Question

An urn contains 5 red and 2 green balls. A ball is drawn at random from the urn. If the drawn ball is green, then a red ball is added to the urn and if the drawn ball is red, then a green ball is added to the urn; the original ball is not returned to the urn. Now, a second ball is drawn at random from it.

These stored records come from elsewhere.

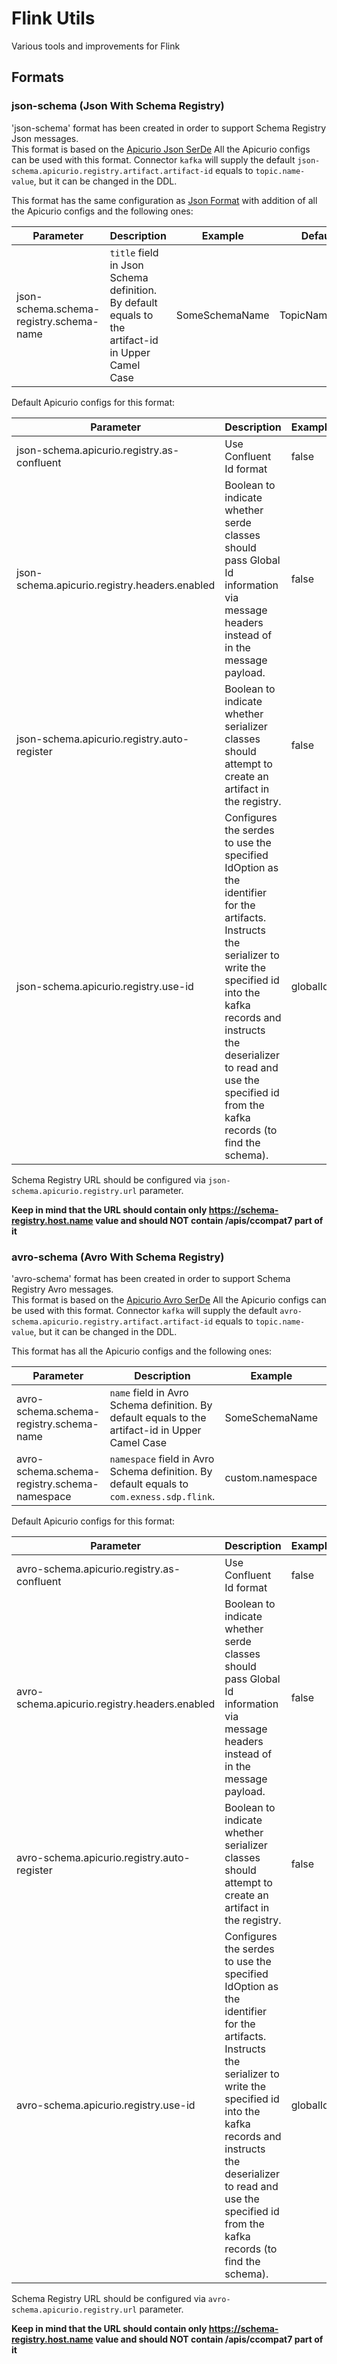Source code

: # Flink Utils

Various tools and improvements for Flink

## Formats

### json-schema (Json With Schema Registry)

'json-schema' format has been created in order to support Schema Registry Json messages.
</br>
This format is based on the [Apicurio Json SerDe](https://www.apicur.io/registry/docs/apicurio-registry/2.5.x/getting-started/assembly-configuring-kafka-client-serdes.html#registry-serdes-types-json_registry)
All the Apicurio configs can be used with this format.
Connector `kafka` will supply the default `json-schema.apicurio.registry.artifact.artifact-id` equals to `topic.name-value`, but it can be changed in the DDL.

This format has the same configuration as [Json Format](https://nightlies.apache.org/flink/flink-docs-release-1.20/docs/connectors/table/formats/json/#format-options) with addition of all the Apicurio configs and the following ones:

| Parameter                               | Description                                                                                       | Example        | Default        |
|-----------------------------------------|---------------------------------------------------------------------------------------------------|----------------|----------------|
| json-schema.schema-registry.schema-name | `title` field in Json Schema definition. By default equals to the artifact-id in Upper Camel Case | SomeSchemaName | TopicNameValue |

Default Apicurio configs for this format:

| Parameter                                     | Description                                                                                                                                                                                                                                                                     | Example  | Default   |
|-----------------------------------------------|---------------------------------------------------------------------------------------------------------------------------------------------------------------------------------------------------------------------------------------------------------------------------------|----------|-----------|
| json-schema.apicurio.registry.as-confluent    | Use Confluent Id format                                                                                                                                                                                                                                                         | false    | true      |
| json-schema.apicurio.registry.headers.enabled | Boolean to indicate whether serde classes should pass Global Id information via message headers instead of in the message payload.                                                                                                                                              | false    | true      |
| json-schema.apicurio.registry.auto-register   | Boolean to indicate whether serializer classes should attempt to create an artifact in the registry.                                                                                                                                                                            | false    | true      |
| json-schema.apicurio.registry.use-id          | Configures the serdes to use the specified IdOption as the identifier for the artifacts. Instructs the serializer to write the specified id into the kafka records and instructs the deserializer to read and use the specified id from the kafka records (to find the schema). | globalId | contentId |

Schema Registry URL should be configured via `json-schema.apicurio.registry.url` parameter.

<b> Keep in mind that the URL should contain only https://schema-registry.host.name value and should NOT contain /apis/ccompat7 part of it </b>

### avro-schema (Avro With Schema Registry)

'avro-schema' format has been created in order to support Schema Registry Avro messages.
</br>
This format is based on the [Apicurio Avro SerDe](https://www.apicur.io/registry/docs/apicurio-registry/2.5.x/getting-started/assembly-configuring-kafka-client-serdes.html#registry-serdes-types-avro_registry)
All the Apicurio configs can be used with this format.
Connector `kafka` will supply the default `avro-schema.apicurio.registry.artifact.artifact-id` equals to `topic.name-value`, but it can be changed in the DDL.

This format has all the Apicurio configs and the following ones:

| Parameter                                    | Description                                                                                      | Example          | Default              |
|----------------------------------------------|--------------------------------------------------------------------------------------------------|------------------|----------------------|
| avro-schema.schema-registry.schema-name      | `name` field in Avro Schema definition. By default equals to the artifact-id in Upper Camel Case | SomeSchemaName   | TopicNameValue       |
| avro-schema.schema-registry.schema-namespace | `namespace` field in Avro Schema definition. By default equals to `com.exness.sdp.flink`.        | custom.namespace | com.exness.sdp.flink |

Default Apicurio configs for this format:

| Parameter                                     | Description                                                                                                                                                                                                                                                                     | Example  | Default   |
|-----------------------------------------------|---------------------------------------------------------------------------------------------------------------------------------------------------------------------------------------------------------------------------------------------------------------------------------|----------|-----------|
| avro-schema.apicurio.registry.as-confluent    | Use Confluent Id format                                                                                                                                                                                                                                                         | false    | true      |
| avro-schema.apicurio.registry.headers.enabled | Boolean to indicate whether serde classes should pass Global Id information via message headers instead of in the message payload.                                                                                                                                              | false    | false     |
| avro-schema.apicurio.registry.auto-register   | Boolean to indicate whether serializer classes should attempt to create an artifact in the registry.                                                                                                                                                                            | false    | true      |
| avro-schema.apicurio.registry.use-id          | Configures the serdes to use the specified IdOption as the identifier for the artifacts. Instructs the serializer to write the specified id into the kafka records and instructs the deserializer to read and use the specified id from the kafka records (to find the schema). | globalId | contentId |

Schema Registry URL should be configured via `avro-schema.apicurio.registry.url` parameter.

<b> Keep in mind that the URL should contain only https://schema-registry.host.name value and should NOT contain /apis/ccompat7 part of it </b>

The probability that the second ball is red is:

Options

• `21/49`

• `27/49`

• `26/49`

• `32/49`

Answer 1

`32/49`

Explanation:

Step -1: Taking the events and framing an equation.

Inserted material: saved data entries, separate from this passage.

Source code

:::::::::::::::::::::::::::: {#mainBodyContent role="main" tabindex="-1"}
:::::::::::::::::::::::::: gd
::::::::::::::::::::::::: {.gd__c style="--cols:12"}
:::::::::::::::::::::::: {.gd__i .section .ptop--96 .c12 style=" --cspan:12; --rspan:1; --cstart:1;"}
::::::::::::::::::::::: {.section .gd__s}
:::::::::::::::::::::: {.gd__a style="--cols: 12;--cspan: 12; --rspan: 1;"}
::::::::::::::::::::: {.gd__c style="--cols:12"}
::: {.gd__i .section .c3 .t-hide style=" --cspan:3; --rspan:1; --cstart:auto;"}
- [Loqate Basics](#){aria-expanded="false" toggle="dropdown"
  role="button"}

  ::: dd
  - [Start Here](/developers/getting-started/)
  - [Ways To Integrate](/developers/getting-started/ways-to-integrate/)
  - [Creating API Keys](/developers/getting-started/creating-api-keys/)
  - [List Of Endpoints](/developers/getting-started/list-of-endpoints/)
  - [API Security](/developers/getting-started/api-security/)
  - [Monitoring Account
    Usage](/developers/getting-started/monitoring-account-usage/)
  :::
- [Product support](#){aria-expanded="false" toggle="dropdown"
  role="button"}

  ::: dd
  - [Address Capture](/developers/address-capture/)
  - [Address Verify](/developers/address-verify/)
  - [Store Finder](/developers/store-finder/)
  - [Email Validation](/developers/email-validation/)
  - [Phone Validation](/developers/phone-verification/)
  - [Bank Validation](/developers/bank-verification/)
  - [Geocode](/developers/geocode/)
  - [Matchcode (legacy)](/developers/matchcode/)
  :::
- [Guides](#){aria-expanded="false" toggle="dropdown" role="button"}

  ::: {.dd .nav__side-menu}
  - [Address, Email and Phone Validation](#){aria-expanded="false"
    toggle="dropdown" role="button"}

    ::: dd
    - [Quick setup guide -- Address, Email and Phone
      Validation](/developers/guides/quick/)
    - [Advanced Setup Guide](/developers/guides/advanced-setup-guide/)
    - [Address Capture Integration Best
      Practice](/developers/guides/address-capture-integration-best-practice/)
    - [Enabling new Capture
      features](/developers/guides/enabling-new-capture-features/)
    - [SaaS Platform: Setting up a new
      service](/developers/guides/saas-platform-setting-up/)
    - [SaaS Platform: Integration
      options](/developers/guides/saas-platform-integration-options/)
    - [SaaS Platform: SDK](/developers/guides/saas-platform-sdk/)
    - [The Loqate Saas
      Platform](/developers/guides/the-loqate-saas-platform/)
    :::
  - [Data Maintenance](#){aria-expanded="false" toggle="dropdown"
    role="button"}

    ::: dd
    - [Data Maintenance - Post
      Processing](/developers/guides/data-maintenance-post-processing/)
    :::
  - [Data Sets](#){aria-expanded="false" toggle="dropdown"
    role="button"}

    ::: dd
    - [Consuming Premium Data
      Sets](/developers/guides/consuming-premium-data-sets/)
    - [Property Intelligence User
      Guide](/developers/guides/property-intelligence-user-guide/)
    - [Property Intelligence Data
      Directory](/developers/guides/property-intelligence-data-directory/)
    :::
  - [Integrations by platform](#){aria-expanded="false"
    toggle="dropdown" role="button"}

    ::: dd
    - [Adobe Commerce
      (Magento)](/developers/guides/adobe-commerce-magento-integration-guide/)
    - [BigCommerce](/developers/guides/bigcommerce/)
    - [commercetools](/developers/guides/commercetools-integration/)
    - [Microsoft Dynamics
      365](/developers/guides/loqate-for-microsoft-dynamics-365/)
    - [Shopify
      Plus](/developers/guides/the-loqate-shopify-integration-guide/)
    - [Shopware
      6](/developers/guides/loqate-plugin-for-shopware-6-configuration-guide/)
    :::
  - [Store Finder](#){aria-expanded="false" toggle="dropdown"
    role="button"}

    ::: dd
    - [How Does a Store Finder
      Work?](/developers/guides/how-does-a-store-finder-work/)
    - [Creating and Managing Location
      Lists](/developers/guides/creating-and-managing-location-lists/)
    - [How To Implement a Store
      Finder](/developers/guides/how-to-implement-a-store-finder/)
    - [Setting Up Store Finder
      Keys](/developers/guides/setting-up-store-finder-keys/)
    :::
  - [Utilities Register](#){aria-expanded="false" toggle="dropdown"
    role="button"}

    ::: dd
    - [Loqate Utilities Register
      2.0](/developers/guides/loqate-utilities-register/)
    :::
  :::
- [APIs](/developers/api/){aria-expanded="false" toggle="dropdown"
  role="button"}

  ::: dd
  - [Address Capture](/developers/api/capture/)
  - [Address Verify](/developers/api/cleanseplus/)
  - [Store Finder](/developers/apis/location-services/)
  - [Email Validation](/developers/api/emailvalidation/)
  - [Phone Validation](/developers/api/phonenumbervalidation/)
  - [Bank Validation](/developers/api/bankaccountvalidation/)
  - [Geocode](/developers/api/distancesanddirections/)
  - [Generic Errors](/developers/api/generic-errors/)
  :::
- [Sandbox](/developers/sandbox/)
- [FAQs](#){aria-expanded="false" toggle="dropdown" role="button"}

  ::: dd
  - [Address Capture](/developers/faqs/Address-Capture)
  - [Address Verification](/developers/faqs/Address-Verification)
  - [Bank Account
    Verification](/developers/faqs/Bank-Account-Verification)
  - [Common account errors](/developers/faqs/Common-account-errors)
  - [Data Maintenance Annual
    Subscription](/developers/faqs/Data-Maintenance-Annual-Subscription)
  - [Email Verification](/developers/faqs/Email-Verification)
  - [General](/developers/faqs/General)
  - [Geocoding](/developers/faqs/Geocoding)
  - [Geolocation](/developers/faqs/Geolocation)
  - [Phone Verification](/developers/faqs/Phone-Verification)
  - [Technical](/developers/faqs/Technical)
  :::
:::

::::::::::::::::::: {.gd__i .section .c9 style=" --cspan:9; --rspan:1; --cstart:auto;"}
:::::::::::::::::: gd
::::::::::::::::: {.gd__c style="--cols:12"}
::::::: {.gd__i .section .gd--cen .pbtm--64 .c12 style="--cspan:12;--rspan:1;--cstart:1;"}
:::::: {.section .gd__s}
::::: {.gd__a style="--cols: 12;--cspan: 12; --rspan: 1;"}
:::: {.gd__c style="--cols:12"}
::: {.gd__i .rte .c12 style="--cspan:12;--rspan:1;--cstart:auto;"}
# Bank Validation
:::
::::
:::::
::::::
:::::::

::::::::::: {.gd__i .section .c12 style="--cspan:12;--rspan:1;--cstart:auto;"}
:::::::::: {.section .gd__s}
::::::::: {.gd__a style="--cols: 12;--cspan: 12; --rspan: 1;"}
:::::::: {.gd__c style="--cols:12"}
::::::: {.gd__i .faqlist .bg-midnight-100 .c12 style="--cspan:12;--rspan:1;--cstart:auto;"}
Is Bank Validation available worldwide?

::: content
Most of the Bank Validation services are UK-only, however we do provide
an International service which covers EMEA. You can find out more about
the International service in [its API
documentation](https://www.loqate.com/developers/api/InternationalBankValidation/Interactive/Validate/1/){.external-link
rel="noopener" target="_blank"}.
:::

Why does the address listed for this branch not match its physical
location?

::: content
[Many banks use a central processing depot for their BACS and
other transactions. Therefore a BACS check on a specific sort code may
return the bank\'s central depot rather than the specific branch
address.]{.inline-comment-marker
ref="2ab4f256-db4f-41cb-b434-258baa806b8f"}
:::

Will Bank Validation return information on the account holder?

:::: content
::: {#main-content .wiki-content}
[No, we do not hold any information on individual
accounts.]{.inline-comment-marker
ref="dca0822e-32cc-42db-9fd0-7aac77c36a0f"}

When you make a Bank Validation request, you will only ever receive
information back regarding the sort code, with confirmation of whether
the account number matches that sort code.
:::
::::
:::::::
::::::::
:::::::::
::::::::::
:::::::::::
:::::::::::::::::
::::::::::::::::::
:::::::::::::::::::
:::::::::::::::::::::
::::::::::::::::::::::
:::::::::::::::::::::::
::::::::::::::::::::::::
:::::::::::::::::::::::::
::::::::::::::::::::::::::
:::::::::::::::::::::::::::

Let E₁ be an event in which a red ball is drawn and a green ball is placed in a bag.

E₂ represents the event of drawing a green ball and putting a red ball in the bag, while E represents the event of drawing a red ball in the second draw.

`P(E) = P(E_1) xx P (E/E_1) + P(E_2) xx P(E/E_2)`

Step -2: Calculating the required probability.

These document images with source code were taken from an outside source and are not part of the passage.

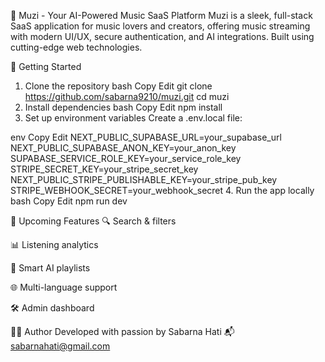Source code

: 🎵 Muzi - Your AI-Powered Music SaaS Platform
Muzi is a sleek, full-stack SaaS application for music lovers and creators, offering music streaming with modern UI/UX, secure authentication, and AI integrations. Built using cutting-edge web technologies.

🚀 Getting Started
1. Clone the repository
bash
Copy
Edit
git clone https://github.com/sabarna9210/muzi.git
cd muzi
2. Install dependencies
bash
Copy
Edit
npm install
3. Set up environment variables
Create a .env.local file:

env
Copy
Edit
NEXT_PUBLIC_SUPABASE_URL=your_supabase_url
NEXT_PUBLIC_SUPABASE_ANON_KEY=your_anon_key
SUPABASE_SERVICE_ROLE_KEY=your_service_role_key
STRIPE_SECRET_KEY=your_stripe_secret_key
NEXT_PUBLIC_STRIPE_PUBLISHABLE_KEY=your_stripe_pub_key
STRIPE_WEBHOOK_SECRET=your_webhook_secret
4. Run the app locally
bash
Copy
Edit
npm run dev

🧪 Upcoming Features
🔍 Search & filters

📊 Listening analytics

🧠 Smart AI playlists

🌐 Multi-language support

🛠 Admin dashboard

👨‍💻 Author
Developed with passion by Sabarna Hati
📬 sabarnahati@gmail.com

`P(E_1)P (E/E_1)` = drawing a red ball on the second draw when in the first draw we took a red ball and placed a green one 

`P(E_1)P(E/E_1) = 5/7 xx 4/7`  ......(As earlier there were 5 red balls out of total 7 and then we drew a red and placed a green so now there are 4 red balls out of 7.)

`P(E_2)P(E/E_2)` =  drawing a red ball on the second draw when in the first draw we took a green ball and placed a red one

`P(E_2) xx P(E/E_2) = 2/7 xx 6/7` ......(As there were 2 green balls out of 7 and then we put a red ball. So now we have to draw a red ball and there are 6 reds out of 7.)

P(E) = `5/7 xx 4/7 + 2/7 xx 6/7 = (20 + 12)/49 = 32/49`

Hence, the total probability is `32/49`.